Olumlu Düşün Ama Nereye Kadar

Abone Ol

Farkında mısınız bir şekilde her olan biteni olumluya çevirme sanatında epey yol kat ettik. Bir süredir, düşüncelerimde sıklıkla uğradığım bu konuyu sizlerle tartışmaya karar verdim.

      “Her olmayan işte bir hayır var.”

     “Pozitif düşün kardeşim, olacak göreceksin.”

     “Derdini veren, dermanını da verir elbet.”

     “Olumsuz düşünme, bunda da vardır bir güzellik.”

     “Evrene gönder dileklerini, bak nasıl geri dönecek.” Bu çok moda bir söylem. Emojilerle haberleşmek zorunda kalsaydık yığınla gülme emojisi koyardım, bu tümceye.

      Bu o kadar da sorun değil. Esasında bazı insanlar, daha da ileri giderek, “senin derdin dert midir, benim derdim yanında” der. Şarkısı da var ve arabesk sevmeyenlerin bile bu şarkıyı sevdiğini bilirim.

      Tamam, ama burada bir aşırı iyimserlik yok mu sizce de? Çocuğunu kaybedene, “bir tane daha yaparsınız” demek?

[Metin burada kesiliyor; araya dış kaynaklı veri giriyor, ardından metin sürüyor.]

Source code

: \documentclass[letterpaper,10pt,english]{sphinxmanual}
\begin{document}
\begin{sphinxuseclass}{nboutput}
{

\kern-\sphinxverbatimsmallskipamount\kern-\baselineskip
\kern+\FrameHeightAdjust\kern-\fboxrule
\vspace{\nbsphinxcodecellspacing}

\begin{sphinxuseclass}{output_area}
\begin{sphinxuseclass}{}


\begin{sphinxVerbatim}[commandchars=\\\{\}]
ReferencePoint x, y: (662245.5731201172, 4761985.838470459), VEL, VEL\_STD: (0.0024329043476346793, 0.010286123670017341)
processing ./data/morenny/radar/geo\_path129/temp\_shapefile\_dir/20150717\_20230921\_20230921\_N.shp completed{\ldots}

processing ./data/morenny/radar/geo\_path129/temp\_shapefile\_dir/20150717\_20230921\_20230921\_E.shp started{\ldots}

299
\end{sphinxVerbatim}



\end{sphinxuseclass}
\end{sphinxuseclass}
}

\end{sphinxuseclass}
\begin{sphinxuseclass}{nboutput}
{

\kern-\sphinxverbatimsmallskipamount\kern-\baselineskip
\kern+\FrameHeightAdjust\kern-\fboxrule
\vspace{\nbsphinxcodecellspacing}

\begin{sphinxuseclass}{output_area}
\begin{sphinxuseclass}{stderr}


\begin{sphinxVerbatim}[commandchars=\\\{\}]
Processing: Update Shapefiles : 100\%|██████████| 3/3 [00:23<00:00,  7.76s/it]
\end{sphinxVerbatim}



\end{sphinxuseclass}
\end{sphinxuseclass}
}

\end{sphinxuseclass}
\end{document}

      Trafik kazasından engelli olarak kurtulana “en azından yaşıyorsun ya, şükret” demek?

      Yaşlı babasının vefatının yasını tutan kişiye, genç ölümlerini işaret ederek, acısının gereksiz olduğunu kanıtlamaya çalışmak? Doğrusu ben bazı sabahlar hala babamın göğsünde küçük bir çocuk olarak uyanıyorum. Bu yaşımda.

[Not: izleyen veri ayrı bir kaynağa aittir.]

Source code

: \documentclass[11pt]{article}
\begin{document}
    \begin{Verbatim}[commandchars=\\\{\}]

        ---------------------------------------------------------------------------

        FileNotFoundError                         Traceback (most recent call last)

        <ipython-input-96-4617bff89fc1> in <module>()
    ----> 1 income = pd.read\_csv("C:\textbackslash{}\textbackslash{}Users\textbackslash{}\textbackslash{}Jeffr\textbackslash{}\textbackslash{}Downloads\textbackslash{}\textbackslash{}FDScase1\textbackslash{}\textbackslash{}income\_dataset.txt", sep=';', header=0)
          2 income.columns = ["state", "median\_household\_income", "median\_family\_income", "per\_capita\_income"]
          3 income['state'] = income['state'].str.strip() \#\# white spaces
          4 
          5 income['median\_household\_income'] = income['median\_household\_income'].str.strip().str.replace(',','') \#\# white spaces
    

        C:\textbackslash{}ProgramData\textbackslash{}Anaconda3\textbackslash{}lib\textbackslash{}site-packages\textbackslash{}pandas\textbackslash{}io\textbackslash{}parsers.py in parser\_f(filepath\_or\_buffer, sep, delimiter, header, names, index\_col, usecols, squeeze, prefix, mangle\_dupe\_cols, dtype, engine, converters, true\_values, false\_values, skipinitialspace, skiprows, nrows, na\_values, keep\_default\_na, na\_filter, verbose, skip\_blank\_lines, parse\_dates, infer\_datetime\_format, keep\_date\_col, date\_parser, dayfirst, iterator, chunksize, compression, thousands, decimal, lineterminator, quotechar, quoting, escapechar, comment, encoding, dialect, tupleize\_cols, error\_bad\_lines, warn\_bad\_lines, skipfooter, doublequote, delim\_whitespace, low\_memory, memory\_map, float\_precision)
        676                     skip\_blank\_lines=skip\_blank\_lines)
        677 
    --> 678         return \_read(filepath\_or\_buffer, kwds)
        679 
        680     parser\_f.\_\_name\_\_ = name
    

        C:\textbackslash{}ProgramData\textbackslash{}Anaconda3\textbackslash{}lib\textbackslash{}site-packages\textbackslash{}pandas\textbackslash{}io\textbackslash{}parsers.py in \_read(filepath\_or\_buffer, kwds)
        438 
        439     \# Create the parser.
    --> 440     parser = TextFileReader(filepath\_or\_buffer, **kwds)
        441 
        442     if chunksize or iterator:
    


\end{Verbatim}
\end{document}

      Sonsuz miktarda örnek bulabiliriz. Ben de, siz de… Ama farkında mısınız, olumlu görmeye çalışmak, birbirimizi anlama konusunda ciddi bir engel olarak karşımızda durmaktadır. Bunun yanında bir de gerçeklerin vereceği acıdan kaçma girişimi var gibi. Ne dersiniz?

      Bir de aklıma, dertlerimizin çok da önemli olmadığını ispatlamaya çalışan kişilerin, konfor alanlarını bozmamak uğruna bunları yaptığı düşüncesi geliyor. Olabilir mi diye düşünürken, kendimi bireysel arzuların tavan yaptığı zaman diliminde yaşarken buluyorum. Bu biraz yürek acıtıcı. Ezber söylem bir yere kadar ama yakınlarınızın sizin derdinizi yok farz ederek, kendi yaşamlarını sorunsuz kılma çabaları can yakıcı. Değil mi?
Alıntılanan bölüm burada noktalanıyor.